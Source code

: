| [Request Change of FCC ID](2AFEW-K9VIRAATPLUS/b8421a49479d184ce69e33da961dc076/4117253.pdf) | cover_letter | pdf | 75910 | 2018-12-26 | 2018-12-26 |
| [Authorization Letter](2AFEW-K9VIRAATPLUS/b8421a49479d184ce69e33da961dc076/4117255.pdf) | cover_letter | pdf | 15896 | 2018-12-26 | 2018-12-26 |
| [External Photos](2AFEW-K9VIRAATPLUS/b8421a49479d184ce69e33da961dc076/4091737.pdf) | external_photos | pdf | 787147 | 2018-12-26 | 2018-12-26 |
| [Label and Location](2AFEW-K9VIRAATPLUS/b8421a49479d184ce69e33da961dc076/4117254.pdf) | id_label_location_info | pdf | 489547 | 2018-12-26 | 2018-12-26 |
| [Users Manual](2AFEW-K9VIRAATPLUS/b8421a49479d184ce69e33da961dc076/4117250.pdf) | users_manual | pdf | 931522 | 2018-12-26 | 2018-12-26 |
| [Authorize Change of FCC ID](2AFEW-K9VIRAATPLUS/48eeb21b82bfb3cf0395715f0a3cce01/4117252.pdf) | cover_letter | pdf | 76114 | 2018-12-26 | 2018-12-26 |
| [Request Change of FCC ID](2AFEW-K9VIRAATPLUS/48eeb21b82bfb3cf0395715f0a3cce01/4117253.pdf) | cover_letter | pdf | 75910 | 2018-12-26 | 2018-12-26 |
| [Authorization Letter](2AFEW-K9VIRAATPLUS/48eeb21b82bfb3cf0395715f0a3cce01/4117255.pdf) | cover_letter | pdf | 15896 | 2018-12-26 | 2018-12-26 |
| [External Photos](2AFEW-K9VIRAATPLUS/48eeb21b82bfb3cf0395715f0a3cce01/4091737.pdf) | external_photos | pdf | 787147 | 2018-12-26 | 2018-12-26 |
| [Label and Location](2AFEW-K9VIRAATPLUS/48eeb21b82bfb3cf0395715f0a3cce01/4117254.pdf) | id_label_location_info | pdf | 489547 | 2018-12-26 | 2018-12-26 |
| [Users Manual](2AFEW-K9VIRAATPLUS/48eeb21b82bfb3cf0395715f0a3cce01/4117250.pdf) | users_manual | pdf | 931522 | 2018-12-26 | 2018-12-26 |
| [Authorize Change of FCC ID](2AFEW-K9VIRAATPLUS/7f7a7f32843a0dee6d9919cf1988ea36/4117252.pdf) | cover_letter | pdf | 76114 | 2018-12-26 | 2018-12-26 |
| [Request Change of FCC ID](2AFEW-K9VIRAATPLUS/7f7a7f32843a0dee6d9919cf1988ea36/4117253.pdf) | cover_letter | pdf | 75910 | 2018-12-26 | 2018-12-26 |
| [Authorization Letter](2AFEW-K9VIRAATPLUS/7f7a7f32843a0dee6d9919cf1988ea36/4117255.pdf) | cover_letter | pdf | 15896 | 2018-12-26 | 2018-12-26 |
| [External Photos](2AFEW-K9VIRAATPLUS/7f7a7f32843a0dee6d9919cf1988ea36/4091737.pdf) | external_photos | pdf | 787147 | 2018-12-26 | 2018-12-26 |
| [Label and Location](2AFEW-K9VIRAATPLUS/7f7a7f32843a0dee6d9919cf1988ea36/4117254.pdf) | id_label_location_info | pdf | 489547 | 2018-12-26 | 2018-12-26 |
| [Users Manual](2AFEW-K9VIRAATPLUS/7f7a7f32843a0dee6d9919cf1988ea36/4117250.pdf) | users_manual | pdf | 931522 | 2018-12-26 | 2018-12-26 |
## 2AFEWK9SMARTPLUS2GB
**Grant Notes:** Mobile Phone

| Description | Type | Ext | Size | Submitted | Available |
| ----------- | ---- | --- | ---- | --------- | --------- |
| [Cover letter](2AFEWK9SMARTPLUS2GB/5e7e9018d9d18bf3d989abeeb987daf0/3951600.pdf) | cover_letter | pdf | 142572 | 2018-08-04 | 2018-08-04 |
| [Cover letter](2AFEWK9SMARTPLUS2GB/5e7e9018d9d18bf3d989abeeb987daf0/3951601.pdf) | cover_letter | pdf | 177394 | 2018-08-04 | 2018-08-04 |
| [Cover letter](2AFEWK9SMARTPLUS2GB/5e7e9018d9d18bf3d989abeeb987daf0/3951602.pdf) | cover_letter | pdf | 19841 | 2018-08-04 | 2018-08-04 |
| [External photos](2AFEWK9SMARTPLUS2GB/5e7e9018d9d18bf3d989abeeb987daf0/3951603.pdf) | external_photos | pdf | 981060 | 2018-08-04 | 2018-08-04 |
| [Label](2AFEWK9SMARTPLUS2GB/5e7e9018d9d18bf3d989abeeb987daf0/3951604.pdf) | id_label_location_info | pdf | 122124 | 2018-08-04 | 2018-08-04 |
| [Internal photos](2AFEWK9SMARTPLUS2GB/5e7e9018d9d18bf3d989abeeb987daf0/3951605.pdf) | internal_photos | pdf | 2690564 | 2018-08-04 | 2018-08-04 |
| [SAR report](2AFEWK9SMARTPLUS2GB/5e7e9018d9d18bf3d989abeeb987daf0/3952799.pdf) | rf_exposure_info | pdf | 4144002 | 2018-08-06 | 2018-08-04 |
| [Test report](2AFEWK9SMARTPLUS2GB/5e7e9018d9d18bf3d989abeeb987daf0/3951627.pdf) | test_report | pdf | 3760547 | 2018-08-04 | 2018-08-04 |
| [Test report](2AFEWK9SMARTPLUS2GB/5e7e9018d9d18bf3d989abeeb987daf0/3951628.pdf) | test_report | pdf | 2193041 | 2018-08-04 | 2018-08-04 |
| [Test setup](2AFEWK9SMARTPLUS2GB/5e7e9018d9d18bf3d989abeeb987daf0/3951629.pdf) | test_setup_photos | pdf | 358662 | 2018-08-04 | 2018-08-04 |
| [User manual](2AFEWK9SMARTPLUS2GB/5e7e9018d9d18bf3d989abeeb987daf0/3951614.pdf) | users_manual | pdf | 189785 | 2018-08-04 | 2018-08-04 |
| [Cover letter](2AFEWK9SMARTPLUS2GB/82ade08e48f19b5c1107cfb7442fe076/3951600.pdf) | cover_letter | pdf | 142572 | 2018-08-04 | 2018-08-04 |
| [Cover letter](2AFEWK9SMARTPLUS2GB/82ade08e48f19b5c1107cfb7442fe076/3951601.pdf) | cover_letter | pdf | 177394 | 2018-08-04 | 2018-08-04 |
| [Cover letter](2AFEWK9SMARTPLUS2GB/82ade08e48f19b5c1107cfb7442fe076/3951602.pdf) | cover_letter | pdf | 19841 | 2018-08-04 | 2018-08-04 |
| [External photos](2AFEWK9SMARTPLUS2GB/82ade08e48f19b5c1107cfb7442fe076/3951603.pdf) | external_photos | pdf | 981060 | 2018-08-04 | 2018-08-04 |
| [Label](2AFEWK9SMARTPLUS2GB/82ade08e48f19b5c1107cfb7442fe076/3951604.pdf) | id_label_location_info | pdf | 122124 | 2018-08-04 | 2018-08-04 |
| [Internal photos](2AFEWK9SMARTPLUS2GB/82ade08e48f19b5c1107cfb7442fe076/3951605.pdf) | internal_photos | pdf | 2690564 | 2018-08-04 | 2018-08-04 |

#### WHAT YOU HAVE TO DO:
From the records above, return each line that has the string "External".

#### ANSWER SPACE:
| [External Photos](2AFEW-K9VIRAATPLUS/b8421a49479d184ce69e33da961dc076/4091737.pdf) | external_photos | pdf | 787147 | 2018-12-26 | 2018-12-26 |
| [External Photos](2AFEW-K9VIRAATPLUS/48eeb21b82bfb3cf0395715f0a3cce01/4091737.pdf) | external_photos | pdf | 787147 | 2018-12-26 | 2018-12-26 |
| [External Photos](2AFEW-K9VIRAATPLUS/7f7a7f32843a0dee6d9919cf1988ea36/4091737.pdf) | external_photos | pdf | 787147 | 2018-12-26 | 2018-12-26 |
| [External photos](2AFEWK9SMARTPLUS2GB/5e7e9018d9d18bf3d989abeeb987daf0/3951603.pdf) | external_photos | pdf | 981060 | 2018-08-04 | 2018-08-04 |
| [External photos](2AFEWK9SMARTPLUS2GB/82ade08e48f19b5c1107cfb7442fe076/3951603.pdf) | external_photos | pdf | 981060 | 2018-08-04 | 2018-08-04 |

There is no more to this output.